**Material provided:**
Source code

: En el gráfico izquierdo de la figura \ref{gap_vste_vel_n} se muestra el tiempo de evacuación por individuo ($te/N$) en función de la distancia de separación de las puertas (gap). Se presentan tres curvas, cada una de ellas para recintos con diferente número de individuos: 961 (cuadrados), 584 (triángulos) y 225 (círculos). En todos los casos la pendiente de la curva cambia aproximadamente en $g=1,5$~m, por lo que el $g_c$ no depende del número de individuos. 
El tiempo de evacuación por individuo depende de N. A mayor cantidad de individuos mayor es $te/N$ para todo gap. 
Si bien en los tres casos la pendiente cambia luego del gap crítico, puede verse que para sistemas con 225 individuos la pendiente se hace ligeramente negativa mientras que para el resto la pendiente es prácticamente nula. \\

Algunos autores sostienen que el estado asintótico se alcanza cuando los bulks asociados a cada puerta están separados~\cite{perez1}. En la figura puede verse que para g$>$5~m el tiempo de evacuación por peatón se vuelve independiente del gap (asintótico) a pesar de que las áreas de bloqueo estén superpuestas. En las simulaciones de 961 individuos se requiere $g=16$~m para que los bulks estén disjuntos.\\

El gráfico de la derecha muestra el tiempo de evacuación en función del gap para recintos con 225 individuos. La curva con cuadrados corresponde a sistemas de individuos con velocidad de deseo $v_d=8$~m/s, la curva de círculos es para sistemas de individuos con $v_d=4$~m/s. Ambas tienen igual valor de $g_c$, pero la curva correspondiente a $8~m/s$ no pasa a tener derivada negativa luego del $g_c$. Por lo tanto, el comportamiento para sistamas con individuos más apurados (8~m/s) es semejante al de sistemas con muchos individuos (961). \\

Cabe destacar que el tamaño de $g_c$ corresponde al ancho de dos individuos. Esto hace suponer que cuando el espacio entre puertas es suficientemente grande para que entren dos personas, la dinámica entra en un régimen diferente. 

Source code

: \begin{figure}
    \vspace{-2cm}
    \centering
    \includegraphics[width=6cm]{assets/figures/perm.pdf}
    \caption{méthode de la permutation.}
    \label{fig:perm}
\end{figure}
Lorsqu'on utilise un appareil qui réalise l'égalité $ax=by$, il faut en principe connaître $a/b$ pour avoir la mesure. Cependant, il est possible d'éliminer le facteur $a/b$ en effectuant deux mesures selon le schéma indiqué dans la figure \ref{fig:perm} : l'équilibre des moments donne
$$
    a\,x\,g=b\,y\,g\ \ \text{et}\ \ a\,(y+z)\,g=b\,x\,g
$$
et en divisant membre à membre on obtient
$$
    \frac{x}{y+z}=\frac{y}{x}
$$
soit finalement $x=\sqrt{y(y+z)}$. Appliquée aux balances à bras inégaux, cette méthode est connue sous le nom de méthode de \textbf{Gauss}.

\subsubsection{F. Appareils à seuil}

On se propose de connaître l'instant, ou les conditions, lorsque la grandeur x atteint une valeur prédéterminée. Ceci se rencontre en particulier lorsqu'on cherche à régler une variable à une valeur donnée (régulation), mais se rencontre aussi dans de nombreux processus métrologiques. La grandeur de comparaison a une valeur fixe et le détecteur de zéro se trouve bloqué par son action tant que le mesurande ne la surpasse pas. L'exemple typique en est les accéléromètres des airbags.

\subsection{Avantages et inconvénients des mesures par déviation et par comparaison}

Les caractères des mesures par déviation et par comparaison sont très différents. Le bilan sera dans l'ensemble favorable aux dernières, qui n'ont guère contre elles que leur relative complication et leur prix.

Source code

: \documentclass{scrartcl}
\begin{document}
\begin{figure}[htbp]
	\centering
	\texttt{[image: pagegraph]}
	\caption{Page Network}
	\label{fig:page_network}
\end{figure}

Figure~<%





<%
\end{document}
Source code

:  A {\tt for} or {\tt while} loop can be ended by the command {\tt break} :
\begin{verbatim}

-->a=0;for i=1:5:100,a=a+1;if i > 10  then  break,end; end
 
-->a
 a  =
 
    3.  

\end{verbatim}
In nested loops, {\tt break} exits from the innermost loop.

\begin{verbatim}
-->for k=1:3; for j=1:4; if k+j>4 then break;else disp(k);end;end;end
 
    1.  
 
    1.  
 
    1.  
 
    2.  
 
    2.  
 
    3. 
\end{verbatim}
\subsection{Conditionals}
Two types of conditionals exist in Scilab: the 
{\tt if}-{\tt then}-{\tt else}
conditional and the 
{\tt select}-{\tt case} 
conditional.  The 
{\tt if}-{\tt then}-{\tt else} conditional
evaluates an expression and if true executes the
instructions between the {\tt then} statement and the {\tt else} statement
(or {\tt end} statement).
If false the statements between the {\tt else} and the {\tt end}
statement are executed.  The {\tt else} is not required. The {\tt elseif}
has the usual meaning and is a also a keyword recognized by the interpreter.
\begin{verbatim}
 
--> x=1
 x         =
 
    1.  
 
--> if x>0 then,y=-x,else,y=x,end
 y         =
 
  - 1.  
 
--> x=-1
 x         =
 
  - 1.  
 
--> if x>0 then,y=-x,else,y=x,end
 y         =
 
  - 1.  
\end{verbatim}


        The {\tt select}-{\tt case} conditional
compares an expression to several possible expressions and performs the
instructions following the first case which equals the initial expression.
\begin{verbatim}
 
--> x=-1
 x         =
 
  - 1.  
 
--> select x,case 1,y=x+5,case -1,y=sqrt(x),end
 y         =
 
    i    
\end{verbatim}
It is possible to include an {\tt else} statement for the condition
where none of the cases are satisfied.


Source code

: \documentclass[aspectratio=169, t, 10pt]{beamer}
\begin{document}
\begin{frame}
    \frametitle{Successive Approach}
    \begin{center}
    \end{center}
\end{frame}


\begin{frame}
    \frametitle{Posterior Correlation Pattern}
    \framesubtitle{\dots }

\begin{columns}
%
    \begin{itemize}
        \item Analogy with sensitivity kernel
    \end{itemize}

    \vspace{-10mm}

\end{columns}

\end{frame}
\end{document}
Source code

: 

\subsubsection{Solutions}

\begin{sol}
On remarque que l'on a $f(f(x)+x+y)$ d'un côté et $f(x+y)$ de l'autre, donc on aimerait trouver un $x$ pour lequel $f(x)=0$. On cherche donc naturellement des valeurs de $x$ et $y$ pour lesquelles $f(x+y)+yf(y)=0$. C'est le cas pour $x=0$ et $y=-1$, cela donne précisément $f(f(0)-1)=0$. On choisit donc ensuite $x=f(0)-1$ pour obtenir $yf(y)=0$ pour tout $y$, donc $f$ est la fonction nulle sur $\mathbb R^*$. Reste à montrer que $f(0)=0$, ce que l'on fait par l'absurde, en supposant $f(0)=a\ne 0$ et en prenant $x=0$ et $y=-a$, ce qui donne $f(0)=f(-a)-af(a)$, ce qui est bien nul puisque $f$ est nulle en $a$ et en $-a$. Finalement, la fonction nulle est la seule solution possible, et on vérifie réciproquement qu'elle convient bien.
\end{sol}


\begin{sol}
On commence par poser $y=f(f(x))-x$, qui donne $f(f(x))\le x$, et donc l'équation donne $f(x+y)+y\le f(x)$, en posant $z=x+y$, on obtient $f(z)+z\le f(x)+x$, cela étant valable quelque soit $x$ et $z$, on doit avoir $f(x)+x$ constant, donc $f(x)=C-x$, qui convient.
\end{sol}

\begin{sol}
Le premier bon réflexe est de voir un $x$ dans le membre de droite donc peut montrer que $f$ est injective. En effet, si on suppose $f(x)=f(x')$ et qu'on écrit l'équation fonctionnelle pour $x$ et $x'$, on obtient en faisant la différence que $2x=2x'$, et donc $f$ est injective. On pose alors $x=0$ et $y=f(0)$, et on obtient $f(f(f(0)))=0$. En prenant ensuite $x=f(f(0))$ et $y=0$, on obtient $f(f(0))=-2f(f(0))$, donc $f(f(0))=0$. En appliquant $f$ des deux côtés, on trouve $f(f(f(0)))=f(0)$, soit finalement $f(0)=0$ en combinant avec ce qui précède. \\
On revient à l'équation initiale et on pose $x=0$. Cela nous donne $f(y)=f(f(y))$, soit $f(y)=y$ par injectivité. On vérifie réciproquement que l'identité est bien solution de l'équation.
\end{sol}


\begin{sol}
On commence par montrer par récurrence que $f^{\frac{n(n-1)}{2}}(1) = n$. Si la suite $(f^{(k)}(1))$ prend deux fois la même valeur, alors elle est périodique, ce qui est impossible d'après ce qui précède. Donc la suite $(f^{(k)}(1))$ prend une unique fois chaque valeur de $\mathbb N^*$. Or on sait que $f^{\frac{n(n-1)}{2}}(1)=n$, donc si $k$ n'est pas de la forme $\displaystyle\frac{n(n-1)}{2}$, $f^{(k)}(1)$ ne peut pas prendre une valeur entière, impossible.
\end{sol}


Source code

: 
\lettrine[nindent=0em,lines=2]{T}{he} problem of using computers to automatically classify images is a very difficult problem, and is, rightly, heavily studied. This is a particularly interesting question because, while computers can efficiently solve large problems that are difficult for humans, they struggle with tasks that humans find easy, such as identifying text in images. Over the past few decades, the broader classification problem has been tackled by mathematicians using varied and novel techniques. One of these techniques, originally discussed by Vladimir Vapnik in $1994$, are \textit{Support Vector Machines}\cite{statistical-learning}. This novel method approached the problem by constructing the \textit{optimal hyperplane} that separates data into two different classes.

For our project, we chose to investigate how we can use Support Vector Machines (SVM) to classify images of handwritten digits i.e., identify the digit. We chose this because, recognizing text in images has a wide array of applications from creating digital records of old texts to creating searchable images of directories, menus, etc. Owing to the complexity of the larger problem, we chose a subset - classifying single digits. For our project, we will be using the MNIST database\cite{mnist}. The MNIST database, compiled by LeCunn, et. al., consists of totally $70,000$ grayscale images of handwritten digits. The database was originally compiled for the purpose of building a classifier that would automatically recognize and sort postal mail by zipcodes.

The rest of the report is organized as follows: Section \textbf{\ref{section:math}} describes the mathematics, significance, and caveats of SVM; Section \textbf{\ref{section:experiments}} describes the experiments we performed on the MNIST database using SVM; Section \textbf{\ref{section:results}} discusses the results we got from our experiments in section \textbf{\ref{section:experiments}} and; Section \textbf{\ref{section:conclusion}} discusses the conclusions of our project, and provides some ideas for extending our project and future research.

**Task directions:** From the entries, copy every line in which the string "textbf" can be found.

**Response to the exercise:**
soit finalement $x=\sqrt{y(y+z)}$. Appliquée aux balances à bras inégaux, cette méthode est connue sous le nom de méthode de \textbf{Gauss}.
The rest of the report is organized as follows: Section \textbf{\ref{section:math}} describes the mathematics, significance, and caveats of SVM; Section \textbf{\ref{section:experiments}} describes the experiments we performed on the MNIST database using SVM; Section \textbf{\ref{section:results}} discusses the results we got from our experiments in section \textbf{\ref{section:experiments}} and; Section \textbf{\ref{section:conclusion}} discusses the conclusions of our project, and provides some ideas for extending our project and future research.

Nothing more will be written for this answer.